Jean Francois Lyotard habla de la condición posmoderna a partir de la 
incredulidad con los grandes relatos o metarrelatos. Como si el hombre hubiese 
perdido ya toda utopía de un cambio radical; o bien por considerarla 
impracticable, o bien por entender a toda utopía como dogma. En el primer caso, 
hablamos de un posmodernismo de la resignación, pero en el segundo caso de un 
posmodernismo de resistencia. La imagen del posmoderno como un “yuppie” de los 
ochenta, egoísta, materialista y consumista, es una simplificación de la 
temática que reduce un cambio de clima en la sensibilidad colectiva, a una de 
sus caricaturas. Si se pudiera resumir en un concepto la idea de posmodernidad, 
diríamos que, es la época en la cual, el fin de los absolutos despeja el camino 
para la irrupción de una diversidad radical. La muerte de la Verdad permite el 
surgimiento de lo diverso, decretando el carácter dogmático de todo discurso que 
se pretende único. Pero, este extremismo de lo diferente, pone en jaque la 
posibilidad de un compromiso con la construcción de utopías, ya que, ante la 
conciencia de un mundo donde lo real se vuelve aparente, lo estético desplaza a 
lo ético. Salvo que, visto desde el anverso, se considere que la exaltación de 
lo estético implique la revuelta final contra la apariencia de la Verdad con la 
cual los grandes discursos occidentales intentaron fundamentar la realidad. En 
este último sentido, el esteticismo es la única ética posible, y la 
fragmentación se convierte en una resistencia frente a los dogmas. 
El libro de Lyotard La condición posmoderna, de 1979, marca un inicio de una 
problemática que se puede rastrear bien hacia atrás, pero que sin embargo se 
oficializa en los finales de los setenta. La conferencia que Habermas pronuncia 
en 1980 y que luego se edita con el título "La modernidad, un proyecto 
incompleto", desde la crítica a lo posmoderno, lo coloca en el frente de 
batalla.

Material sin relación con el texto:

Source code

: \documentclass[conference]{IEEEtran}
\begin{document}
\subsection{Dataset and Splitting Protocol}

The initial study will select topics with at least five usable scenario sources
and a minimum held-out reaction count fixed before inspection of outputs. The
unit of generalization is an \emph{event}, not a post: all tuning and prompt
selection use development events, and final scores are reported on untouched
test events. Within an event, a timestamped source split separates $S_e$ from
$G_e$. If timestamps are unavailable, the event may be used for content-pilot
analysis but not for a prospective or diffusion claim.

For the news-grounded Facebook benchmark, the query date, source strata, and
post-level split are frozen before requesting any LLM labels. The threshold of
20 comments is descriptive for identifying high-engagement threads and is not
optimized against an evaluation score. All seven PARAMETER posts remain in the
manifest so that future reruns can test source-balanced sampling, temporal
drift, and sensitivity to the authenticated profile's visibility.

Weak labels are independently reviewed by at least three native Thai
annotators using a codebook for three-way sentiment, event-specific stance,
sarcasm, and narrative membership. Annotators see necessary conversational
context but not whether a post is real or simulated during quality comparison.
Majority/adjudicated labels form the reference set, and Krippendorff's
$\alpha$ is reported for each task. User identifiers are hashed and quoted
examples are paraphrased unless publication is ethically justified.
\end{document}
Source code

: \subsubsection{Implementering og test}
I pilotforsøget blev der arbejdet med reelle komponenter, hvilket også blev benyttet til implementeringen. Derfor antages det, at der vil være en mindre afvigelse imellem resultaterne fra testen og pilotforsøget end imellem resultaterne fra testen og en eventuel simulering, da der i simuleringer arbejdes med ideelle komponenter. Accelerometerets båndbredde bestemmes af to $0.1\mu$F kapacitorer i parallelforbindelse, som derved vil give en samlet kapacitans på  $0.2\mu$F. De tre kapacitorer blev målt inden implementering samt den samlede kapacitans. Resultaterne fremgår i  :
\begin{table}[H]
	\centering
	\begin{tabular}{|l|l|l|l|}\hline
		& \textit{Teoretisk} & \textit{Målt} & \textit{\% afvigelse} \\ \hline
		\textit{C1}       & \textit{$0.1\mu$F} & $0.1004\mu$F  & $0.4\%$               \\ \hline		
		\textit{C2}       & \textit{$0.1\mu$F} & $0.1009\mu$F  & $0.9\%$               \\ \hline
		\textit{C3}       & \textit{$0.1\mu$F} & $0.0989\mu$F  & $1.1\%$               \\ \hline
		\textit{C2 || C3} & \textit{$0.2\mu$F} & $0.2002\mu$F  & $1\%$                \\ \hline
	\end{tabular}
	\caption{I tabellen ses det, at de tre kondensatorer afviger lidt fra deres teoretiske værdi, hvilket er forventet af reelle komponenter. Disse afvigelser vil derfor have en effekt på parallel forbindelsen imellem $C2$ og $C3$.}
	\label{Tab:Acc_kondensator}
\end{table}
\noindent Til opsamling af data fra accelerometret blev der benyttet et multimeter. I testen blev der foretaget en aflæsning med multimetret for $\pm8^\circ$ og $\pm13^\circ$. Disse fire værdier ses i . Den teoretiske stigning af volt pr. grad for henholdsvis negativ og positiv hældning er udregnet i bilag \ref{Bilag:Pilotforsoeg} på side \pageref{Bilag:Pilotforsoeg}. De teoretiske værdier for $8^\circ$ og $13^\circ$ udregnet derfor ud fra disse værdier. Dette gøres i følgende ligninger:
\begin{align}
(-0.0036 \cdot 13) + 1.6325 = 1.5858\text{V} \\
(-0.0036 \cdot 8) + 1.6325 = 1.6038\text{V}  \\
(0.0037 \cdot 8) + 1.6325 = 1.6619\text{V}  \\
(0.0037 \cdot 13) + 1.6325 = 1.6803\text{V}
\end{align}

De 1982 es El pensamiento débil de Vattimo y Rovatti y también de 1979 
es La filosofía y el espejo de la naturaleza de Richard Rorty. 
Es cierto también que la escuela postestructuralista en las ideas sobre todo de 
Jacques Derridá y de Gilles Deleuze, viene trabajando desde los años 60´. Muchos 
quieren ubicar el final de Las palabras y las cosas de Michel Foucault, un libro 
que data del año 1966, con su declamación sobre la muerte del hombre (“podría 
apostarse a que el hombre se borraría, como en los límites del mar un rostro de 
arena”) como la aparición conceptual fuerte de lo posmoderno. El pensamiento 
posmoderno se va consolidando con el correr de las décadas. Siempre será un 
pensar desconstructivo, siempre buscará el desmarque, la crítica institucional 
al estilo nietzscheano, la desdogmatización, la apelación a la diferencia. 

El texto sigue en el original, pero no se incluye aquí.